> [Work to complete] Please copy each line of the listing that includes the string "USGS".

"""

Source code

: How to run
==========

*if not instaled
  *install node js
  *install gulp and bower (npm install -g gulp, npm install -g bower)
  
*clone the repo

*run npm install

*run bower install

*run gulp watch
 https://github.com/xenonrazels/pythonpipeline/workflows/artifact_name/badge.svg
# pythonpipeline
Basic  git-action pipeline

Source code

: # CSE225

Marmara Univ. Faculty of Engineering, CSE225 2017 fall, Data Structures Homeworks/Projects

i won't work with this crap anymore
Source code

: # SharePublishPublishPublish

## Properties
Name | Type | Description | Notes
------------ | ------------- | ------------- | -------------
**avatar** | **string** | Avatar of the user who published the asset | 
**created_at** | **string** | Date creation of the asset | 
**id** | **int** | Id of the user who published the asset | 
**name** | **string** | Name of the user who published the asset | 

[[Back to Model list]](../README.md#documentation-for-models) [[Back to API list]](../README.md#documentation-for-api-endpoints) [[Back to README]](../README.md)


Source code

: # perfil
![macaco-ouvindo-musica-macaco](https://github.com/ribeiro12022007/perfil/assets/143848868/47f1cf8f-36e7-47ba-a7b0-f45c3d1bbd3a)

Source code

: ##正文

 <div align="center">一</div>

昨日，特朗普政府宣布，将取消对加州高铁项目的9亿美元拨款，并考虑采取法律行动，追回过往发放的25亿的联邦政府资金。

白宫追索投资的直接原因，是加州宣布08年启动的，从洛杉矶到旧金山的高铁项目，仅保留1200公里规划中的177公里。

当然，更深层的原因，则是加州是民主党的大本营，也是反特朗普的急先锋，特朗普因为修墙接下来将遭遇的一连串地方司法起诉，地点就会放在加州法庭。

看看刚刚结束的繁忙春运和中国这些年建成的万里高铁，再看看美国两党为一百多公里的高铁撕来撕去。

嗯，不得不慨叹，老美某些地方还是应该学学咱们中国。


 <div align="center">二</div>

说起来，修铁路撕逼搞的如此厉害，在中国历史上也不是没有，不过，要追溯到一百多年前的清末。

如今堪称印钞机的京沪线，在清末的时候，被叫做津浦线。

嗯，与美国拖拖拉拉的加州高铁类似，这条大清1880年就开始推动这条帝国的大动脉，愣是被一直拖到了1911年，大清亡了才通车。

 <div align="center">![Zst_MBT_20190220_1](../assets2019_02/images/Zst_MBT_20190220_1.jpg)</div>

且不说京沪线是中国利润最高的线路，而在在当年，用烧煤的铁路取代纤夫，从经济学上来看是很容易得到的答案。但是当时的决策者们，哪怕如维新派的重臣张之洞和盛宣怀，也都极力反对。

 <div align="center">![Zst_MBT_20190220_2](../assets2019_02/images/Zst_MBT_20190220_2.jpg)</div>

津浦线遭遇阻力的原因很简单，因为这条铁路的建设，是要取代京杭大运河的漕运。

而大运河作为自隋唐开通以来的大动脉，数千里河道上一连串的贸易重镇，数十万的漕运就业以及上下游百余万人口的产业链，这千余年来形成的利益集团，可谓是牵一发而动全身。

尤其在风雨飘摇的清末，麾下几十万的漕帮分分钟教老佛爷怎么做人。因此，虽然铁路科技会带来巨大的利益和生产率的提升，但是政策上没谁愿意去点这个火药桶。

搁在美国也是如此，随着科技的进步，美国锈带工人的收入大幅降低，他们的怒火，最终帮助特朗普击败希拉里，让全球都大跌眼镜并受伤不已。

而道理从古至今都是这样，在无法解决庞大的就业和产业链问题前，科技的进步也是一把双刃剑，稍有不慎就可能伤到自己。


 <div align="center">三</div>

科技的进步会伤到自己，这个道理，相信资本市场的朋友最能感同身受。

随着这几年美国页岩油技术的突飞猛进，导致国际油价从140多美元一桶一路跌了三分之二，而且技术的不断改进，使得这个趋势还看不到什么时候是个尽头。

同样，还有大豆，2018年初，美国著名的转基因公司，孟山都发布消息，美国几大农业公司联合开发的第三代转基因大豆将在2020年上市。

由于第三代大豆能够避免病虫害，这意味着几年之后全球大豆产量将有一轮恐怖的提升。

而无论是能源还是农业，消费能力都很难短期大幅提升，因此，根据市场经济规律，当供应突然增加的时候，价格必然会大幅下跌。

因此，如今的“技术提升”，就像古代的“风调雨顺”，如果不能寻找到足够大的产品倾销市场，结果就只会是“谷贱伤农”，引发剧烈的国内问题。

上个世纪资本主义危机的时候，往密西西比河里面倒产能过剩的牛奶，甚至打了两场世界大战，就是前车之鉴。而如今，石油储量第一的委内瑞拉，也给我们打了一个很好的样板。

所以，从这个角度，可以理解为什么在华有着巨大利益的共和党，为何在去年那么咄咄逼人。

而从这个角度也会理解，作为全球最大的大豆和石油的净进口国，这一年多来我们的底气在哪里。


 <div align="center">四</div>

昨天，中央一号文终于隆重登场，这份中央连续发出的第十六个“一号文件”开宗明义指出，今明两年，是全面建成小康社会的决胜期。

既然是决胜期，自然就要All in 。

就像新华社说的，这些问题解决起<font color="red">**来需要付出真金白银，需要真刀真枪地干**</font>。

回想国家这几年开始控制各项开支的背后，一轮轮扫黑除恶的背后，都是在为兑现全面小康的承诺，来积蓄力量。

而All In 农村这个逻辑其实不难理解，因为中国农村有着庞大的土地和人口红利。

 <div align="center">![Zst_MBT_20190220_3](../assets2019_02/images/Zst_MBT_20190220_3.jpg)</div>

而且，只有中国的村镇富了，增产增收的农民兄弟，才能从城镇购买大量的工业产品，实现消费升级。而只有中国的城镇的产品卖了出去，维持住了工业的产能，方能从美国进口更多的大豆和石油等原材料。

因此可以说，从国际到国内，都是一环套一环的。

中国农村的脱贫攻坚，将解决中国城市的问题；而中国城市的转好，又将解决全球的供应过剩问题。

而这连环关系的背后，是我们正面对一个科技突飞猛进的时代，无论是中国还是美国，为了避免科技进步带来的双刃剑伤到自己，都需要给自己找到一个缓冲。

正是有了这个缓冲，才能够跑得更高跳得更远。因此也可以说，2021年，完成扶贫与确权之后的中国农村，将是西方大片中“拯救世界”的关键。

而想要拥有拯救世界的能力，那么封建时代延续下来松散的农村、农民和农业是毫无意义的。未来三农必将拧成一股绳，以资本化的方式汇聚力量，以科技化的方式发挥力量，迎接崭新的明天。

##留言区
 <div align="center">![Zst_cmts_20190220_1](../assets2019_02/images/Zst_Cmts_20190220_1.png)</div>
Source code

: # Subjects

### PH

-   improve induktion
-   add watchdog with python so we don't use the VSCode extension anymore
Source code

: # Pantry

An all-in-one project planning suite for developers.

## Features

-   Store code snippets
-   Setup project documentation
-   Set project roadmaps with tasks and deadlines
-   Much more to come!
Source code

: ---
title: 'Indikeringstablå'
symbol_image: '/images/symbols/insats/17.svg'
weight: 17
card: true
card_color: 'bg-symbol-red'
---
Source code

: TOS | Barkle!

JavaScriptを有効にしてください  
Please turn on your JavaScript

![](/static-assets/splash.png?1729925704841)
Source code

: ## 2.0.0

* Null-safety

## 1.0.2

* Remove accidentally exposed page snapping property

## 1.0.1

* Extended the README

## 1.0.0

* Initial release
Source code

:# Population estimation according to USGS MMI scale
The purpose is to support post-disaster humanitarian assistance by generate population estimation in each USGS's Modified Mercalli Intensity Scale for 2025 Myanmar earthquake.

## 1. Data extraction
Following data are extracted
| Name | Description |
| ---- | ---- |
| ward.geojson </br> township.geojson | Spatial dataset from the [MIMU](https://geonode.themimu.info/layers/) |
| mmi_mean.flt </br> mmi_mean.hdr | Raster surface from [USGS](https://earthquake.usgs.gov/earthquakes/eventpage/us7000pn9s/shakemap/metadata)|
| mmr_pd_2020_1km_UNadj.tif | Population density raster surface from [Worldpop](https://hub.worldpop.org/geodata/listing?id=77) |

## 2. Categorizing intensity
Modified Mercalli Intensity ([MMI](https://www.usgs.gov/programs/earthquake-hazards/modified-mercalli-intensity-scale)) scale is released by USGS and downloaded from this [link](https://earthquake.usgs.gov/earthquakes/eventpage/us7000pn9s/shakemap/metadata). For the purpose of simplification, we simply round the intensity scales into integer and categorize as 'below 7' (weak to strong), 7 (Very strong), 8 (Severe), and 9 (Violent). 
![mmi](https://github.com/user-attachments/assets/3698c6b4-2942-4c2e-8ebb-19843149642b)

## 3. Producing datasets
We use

"""

> [Solved exercise]
:# Population estimation according to USGS MMI scale
The purpose is to support post-disaster humanitarian assistance by generate population estimation in each USGS's Modified Mercalli Intensity Scale for 2025 Myanmar earthquake.
| mmi_mean.flt </br> mmi_mean.hdr | Raster surface from [USGS](https://earthquake.usgs.gov/earthquakes/eventpage/us7000pn9s/shakemap/metadata)|
Modified Mercalli Intensity ([MMI](https://www.usgs.gov/programs/earthquake-hazards/modified-mercalli-intensity-scale)) scale is released by USGS and downloaded from this [link](https://earthquake.usgs.gov/earthquakes/eventpage/us7000pn9s/shakemap/metadata). For the purpose of simplification, we simply round the intensity scales into integer and categorize as 'below 7' (weak to strong), 7 (Very strong), 8 (Severe), and 9 (Violent). 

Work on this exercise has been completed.